**Task instructions**
Output only the lines below that start at the line containing "The following arguments" and end at the line containing "- (Optional) One", with both ends kept.

**Records provided**

>>>

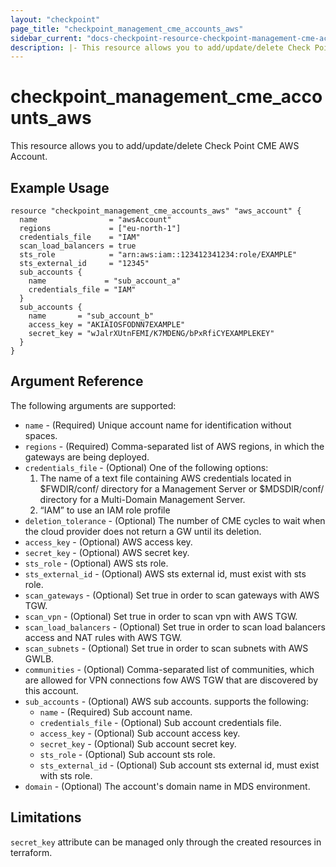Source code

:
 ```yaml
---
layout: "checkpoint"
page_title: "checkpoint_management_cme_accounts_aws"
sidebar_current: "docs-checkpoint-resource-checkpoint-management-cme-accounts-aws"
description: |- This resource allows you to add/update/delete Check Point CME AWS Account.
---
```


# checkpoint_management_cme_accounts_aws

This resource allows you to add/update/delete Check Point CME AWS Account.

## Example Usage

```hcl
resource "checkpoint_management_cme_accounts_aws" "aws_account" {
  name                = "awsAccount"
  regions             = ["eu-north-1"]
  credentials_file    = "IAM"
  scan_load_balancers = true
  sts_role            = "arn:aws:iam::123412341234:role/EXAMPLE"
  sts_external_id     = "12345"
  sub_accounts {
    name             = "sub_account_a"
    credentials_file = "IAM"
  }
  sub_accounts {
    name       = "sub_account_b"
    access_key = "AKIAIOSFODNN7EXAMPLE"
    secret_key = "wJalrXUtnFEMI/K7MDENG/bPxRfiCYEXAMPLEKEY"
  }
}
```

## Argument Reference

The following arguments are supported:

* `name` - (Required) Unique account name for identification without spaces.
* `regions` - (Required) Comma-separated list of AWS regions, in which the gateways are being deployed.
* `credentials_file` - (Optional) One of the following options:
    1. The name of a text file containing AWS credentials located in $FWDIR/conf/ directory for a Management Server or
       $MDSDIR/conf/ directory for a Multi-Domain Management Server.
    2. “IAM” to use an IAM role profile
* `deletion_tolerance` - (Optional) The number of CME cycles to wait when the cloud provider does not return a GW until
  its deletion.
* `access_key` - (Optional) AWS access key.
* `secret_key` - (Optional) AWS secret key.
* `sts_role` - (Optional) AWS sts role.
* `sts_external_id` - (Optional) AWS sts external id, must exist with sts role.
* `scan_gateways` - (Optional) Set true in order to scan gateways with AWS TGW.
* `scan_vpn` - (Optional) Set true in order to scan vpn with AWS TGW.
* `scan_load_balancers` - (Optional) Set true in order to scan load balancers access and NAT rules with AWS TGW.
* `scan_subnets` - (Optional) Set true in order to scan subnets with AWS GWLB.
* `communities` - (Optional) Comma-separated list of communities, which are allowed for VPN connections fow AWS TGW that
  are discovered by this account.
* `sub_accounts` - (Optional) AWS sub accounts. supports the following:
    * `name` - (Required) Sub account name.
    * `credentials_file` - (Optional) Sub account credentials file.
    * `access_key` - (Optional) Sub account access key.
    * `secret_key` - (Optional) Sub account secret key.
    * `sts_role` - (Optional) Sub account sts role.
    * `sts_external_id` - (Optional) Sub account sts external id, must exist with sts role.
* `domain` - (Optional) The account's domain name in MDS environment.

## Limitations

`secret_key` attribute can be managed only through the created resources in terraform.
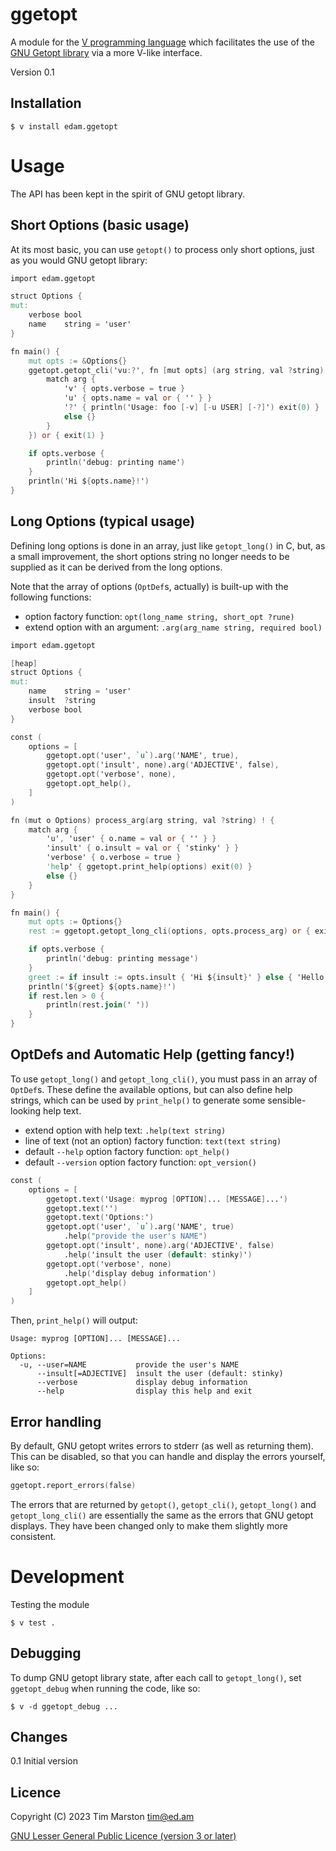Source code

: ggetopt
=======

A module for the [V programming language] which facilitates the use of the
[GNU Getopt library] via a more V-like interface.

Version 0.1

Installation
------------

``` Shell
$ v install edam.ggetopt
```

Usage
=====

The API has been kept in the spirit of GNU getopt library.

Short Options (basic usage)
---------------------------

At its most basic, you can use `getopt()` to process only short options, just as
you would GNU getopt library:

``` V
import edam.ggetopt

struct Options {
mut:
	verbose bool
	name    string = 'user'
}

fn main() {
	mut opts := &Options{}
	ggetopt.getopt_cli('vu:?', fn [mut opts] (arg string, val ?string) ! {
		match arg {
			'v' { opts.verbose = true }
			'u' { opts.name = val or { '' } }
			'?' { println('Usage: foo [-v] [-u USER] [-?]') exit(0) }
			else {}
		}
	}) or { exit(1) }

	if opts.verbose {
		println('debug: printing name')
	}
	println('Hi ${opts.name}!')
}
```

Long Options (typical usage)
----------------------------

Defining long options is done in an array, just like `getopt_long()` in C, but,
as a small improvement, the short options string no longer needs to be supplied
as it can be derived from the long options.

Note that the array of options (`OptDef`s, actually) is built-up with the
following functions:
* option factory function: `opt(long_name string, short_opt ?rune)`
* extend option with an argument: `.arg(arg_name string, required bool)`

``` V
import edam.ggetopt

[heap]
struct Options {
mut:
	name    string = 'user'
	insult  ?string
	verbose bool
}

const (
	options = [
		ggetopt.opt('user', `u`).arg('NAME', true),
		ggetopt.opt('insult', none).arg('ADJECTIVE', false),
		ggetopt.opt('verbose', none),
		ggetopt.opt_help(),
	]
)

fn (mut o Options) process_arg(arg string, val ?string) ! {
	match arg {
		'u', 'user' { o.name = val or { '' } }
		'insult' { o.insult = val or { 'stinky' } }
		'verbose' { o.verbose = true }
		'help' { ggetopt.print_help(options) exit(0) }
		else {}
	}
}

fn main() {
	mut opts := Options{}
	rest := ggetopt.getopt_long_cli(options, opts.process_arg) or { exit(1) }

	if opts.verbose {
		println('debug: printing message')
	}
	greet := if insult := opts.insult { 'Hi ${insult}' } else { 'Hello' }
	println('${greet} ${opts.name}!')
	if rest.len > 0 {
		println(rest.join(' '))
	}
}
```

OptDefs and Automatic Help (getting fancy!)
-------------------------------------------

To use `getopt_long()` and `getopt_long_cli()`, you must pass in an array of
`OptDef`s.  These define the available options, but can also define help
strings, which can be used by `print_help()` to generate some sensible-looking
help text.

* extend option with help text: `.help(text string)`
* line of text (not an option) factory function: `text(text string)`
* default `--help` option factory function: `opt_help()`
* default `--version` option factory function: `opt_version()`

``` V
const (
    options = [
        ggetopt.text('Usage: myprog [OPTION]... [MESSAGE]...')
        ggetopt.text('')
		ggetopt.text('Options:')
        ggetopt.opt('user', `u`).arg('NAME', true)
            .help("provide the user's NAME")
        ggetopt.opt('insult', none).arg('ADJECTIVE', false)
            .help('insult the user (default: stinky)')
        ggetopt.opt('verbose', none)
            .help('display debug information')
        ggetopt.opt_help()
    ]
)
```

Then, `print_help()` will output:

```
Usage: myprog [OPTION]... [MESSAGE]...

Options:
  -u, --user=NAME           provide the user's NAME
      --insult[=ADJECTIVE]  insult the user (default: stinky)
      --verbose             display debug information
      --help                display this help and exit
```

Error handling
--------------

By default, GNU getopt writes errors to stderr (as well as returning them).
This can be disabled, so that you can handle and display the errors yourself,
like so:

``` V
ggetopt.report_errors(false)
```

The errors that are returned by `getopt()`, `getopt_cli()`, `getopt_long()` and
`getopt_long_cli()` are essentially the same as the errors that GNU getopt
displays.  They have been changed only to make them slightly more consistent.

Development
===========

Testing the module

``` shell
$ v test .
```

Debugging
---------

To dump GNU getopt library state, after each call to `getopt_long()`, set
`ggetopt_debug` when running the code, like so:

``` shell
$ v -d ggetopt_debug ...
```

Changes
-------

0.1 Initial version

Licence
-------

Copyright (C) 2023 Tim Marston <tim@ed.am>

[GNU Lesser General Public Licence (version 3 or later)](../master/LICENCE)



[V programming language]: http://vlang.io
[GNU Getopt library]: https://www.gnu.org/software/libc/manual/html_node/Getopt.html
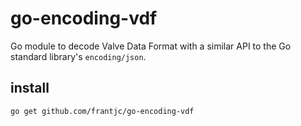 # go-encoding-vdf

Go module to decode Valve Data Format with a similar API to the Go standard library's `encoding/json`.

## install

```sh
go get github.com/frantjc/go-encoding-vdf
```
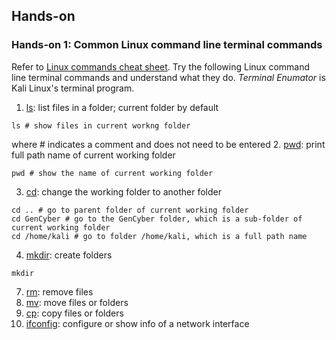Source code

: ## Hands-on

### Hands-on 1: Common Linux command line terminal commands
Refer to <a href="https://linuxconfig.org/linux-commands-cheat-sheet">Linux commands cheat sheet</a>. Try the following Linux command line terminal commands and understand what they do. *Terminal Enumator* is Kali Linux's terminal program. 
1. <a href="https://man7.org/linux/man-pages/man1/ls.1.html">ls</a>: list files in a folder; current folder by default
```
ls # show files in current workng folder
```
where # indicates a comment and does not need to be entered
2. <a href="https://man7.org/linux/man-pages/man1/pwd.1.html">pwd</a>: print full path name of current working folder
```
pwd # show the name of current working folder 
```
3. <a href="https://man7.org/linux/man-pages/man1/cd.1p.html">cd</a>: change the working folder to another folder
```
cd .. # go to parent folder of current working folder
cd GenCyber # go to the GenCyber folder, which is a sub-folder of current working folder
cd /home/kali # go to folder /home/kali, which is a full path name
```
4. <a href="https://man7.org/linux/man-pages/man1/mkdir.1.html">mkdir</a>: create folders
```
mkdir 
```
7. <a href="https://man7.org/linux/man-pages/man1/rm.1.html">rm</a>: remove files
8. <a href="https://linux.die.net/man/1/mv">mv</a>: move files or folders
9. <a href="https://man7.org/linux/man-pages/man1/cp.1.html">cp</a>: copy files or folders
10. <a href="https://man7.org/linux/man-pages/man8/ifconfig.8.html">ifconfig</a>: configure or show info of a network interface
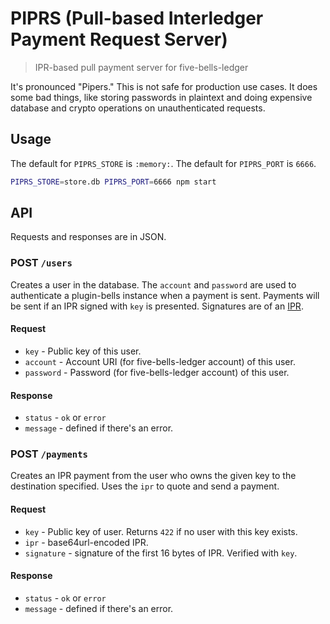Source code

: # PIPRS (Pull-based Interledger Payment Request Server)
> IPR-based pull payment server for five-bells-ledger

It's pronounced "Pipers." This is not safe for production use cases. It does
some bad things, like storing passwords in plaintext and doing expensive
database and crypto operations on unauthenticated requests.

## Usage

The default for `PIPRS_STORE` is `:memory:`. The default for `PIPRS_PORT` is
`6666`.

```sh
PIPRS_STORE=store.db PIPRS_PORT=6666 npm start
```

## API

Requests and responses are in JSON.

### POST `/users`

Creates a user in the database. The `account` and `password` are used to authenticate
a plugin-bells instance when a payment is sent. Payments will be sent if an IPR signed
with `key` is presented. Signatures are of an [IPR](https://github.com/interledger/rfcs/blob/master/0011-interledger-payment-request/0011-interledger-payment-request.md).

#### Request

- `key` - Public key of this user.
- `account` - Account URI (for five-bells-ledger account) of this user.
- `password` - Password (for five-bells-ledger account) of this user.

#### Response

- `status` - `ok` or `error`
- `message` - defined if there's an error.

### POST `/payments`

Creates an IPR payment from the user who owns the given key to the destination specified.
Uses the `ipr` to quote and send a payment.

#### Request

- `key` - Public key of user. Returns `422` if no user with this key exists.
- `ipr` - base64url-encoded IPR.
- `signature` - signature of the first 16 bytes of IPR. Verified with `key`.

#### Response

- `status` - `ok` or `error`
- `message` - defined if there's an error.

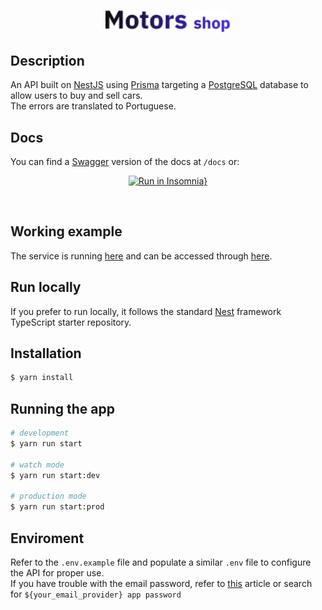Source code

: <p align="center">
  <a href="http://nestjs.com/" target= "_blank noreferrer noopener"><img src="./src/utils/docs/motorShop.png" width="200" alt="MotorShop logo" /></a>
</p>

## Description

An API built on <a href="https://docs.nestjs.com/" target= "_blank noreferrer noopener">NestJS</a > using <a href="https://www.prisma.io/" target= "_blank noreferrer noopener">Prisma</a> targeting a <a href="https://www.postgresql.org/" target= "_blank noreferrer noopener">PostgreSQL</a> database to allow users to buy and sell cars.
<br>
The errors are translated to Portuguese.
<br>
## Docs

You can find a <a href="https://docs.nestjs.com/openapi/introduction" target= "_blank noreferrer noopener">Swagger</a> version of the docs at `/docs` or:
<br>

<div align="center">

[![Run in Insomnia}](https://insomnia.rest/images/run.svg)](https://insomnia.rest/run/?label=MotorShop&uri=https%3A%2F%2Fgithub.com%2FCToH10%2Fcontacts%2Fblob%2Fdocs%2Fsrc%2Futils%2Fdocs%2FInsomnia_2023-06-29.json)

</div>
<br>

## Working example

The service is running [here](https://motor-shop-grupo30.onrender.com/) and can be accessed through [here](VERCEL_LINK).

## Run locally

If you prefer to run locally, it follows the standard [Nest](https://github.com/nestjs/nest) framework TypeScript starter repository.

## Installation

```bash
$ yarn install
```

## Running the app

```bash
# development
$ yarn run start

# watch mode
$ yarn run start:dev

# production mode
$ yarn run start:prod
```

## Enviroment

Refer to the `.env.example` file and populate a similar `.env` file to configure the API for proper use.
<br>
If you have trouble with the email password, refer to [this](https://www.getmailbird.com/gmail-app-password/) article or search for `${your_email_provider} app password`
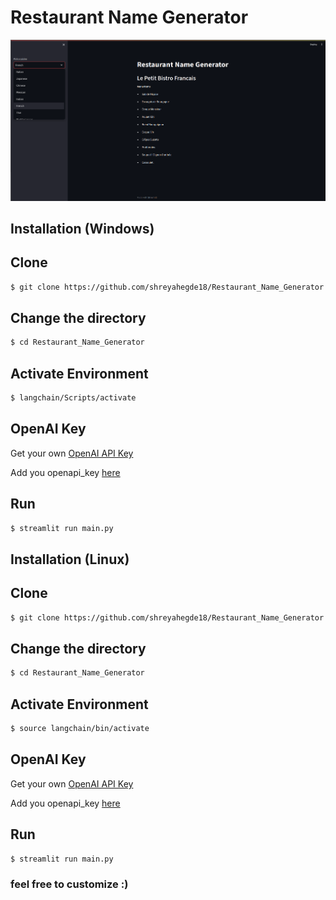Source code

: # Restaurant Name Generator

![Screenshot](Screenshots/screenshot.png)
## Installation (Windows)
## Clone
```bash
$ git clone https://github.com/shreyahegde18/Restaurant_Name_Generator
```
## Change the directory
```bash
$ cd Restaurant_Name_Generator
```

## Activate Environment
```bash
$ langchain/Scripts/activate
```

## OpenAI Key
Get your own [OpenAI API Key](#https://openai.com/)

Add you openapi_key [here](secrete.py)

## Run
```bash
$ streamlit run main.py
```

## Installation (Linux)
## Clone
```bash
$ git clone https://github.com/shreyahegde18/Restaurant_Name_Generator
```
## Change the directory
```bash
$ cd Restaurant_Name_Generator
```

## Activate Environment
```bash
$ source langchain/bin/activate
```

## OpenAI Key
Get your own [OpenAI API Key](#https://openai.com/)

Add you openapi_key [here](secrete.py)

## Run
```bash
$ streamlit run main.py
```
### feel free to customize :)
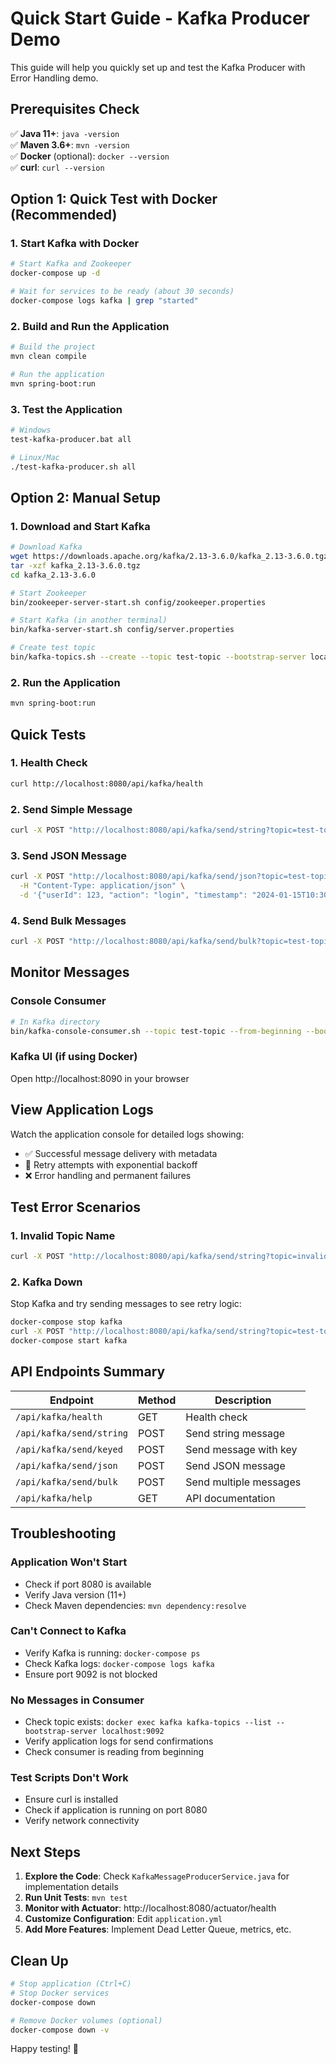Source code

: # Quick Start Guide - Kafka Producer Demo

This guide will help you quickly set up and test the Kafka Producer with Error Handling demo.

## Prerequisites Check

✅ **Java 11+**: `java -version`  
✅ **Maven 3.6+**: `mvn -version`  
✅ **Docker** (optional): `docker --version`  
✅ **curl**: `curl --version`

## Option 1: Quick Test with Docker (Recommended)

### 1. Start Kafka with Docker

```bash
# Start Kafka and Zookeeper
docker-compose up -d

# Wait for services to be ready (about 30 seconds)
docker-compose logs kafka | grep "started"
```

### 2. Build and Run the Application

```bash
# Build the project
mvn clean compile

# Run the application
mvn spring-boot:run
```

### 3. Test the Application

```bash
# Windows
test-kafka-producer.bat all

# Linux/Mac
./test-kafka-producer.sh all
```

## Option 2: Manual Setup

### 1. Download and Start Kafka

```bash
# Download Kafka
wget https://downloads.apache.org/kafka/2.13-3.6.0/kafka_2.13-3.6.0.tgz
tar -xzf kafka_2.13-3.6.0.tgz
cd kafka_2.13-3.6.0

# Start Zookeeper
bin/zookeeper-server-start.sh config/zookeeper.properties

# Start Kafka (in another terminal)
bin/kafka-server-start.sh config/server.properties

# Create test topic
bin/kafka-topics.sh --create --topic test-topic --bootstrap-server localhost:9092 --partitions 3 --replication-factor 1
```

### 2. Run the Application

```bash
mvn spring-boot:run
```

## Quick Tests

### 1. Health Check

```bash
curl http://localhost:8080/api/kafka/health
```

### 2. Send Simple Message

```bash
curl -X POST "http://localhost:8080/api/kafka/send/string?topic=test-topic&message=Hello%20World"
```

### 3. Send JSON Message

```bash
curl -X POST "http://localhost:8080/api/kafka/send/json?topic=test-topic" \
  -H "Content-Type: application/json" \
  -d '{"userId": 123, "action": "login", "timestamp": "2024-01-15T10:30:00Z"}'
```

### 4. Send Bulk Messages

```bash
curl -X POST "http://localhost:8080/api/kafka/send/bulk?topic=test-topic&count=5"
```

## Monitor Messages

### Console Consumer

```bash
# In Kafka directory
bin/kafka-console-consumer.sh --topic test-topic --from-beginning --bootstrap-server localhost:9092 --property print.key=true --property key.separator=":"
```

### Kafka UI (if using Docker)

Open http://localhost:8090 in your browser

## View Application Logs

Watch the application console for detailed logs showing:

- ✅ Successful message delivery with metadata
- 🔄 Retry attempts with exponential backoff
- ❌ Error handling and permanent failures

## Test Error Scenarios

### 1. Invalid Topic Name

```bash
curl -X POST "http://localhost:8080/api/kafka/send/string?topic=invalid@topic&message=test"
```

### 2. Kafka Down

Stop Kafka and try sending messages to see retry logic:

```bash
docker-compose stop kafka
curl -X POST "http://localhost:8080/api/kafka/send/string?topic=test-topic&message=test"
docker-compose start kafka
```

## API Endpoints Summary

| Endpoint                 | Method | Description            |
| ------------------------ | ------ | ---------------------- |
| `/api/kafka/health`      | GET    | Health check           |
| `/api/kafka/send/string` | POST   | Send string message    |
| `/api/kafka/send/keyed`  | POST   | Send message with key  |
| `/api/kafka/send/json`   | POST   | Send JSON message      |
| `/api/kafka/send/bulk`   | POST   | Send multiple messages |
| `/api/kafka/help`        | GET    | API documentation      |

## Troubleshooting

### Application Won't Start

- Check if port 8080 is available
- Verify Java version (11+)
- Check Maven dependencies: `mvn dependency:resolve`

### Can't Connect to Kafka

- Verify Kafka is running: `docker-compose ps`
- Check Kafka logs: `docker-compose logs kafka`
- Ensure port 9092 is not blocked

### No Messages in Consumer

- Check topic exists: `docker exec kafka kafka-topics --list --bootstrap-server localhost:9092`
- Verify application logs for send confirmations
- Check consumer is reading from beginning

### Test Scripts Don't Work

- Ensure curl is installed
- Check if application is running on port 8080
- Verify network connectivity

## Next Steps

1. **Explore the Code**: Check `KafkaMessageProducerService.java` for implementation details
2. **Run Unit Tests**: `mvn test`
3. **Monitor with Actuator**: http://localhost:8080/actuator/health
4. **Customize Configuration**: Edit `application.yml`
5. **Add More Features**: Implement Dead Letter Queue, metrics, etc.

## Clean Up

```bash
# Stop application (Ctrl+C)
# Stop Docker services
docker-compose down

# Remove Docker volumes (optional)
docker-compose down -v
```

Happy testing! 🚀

<<<

**Reply**
The following arguments are supported:

* `name` - (Required) Unique account name for identification without spaces.
* `regions` - (Required) Comma-separated list of AWS regions, in which the gateways are being deployed.
* `credentials_file` - (Optional) One of the following options:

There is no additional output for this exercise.